> PROBLEM DESCRIPTION: When scanning the data, count every line with "naturalistic" in it, and report only the resulting number.

> DATASET CONTENT:
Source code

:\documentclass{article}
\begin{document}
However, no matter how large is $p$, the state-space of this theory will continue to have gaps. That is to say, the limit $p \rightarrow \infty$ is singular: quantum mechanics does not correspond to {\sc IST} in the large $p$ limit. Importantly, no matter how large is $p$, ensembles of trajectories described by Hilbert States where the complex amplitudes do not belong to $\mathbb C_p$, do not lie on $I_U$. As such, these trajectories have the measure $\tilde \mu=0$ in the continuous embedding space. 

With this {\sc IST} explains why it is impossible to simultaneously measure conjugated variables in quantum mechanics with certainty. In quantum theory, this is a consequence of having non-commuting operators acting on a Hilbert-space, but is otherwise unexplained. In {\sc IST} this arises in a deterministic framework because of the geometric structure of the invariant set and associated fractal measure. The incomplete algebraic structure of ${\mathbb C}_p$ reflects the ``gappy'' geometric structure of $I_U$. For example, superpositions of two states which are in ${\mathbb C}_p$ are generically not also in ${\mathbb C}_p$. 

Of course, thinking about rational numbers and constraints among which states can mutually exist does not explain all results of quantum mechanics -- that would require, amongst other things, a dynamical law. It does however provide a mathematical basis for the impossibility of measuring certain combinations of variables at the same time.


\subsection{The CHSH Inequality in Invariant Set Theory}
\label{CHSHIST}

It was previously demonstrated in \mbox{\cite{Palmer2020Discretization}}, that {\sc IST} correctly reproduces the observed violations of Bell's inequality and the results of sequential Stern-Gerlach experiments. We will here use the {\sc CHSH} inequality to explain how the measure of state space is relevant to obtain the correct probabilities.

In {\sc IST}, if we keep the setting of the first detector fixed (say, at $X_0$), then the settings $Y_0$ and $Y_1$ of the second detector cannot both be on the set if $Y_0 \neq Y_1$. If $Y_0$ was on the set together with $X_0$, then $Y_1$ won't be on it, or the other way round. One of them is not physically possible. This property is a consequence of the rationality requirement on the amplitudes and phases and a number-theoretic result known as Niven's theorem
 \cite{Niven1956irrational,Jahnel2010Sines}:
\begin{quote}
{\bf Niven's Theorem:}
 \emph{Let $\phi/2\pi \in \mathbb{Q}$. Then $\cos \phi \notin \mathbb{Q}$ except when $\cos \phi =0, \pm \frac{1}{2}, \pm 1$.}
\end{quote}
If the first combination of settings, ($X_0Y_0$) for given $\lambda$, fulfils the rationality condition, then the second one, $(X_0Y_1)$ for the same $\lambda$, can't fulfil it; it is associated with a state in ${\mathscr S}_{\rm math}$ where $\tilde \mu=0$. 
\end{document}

==

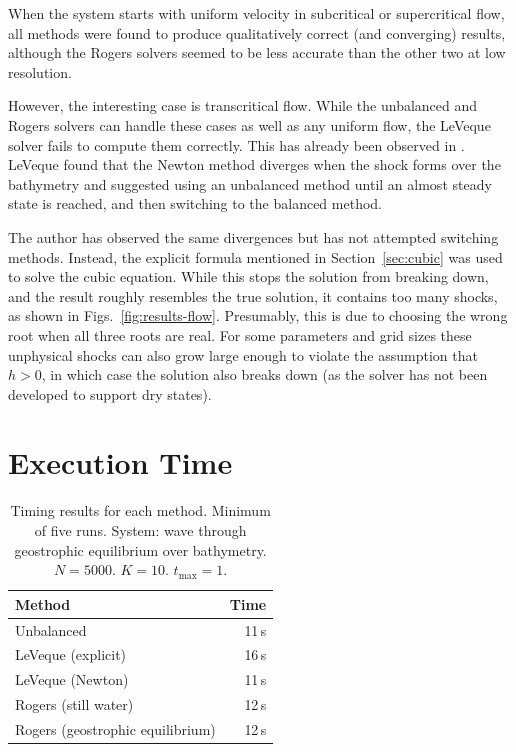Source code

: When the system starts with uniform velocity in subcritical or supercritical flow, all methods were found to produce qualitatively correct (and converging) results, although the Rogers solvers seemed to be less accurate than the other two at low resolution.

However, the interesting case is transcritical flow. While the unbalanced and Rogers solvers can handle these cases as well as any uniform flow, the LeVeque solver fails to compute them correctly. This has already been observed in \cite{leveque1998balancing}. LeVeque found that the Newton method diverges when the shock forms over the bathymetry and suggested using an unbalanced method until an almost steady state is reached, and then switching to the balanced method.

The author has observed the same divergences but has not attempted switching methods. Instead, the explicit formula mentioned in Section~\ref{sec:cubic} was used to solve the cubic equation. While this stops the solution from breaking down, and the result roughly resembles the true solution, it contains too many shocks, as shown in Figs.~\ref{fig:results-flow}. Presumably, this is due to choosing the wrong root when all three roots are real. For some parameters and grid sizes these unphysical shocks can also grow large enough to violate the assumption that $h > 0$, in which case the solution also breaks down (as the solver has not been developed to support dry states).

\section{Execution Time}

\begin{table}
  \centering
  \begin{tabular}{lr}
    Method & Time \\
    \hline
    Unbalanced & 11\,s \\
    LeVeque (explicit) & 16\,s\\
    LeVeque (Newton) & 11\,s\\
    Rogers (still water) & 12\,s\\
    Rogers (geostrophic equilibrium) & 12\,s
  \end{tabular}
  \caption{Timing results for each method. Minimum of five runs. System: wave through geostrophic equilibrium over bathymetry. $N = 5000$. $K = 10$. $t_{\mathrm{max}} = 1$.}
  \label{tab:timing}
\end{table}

* * *

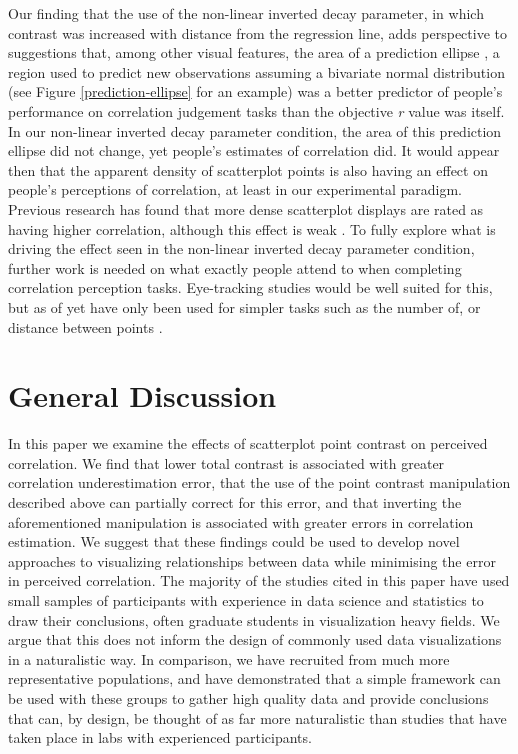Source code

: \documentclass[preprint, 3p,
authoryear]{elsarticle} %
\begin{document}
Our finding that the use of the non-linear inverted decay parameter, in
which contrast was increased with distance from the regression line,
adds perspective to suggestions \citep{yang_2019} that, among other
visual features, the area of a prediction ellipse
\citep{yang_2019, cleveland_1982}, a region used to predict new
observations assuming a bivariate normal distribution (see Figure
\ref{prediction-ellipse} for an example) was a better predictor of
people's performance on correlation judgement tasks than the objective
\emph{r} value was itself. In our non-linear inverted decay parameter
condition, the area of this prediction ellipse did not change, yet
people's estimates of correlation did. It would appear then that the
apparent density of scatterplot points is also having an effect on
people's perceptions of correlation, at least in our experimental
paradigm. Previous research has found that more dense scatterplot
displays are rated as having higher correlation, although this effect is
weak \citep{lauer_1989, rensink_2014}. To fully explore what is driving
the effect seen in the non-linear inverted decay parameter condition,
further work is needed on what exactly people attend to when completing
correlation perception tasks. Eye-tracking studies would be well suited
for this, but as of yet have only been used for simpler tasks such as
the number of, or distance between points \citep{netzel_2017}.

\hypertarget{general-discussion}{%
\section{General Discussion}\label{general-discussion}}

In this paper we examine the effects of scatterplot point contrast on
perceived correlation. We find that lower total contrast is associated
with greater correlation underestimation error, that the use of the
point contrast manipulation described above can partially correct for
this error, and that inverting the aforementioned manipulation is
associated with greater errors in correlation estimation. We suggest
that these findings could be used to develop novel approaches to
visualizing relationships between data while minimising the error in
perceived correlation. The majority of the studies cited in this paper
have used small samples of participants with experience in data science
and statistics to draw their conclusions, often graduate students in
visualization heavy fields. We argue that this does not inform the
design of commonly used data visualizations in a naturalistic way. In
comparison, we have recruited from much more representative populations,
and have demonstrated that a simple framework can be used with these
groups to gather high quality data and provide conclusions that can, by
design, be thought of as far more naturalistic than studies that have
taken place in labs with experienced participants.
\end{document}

> EXERCISE RESPONSE: 2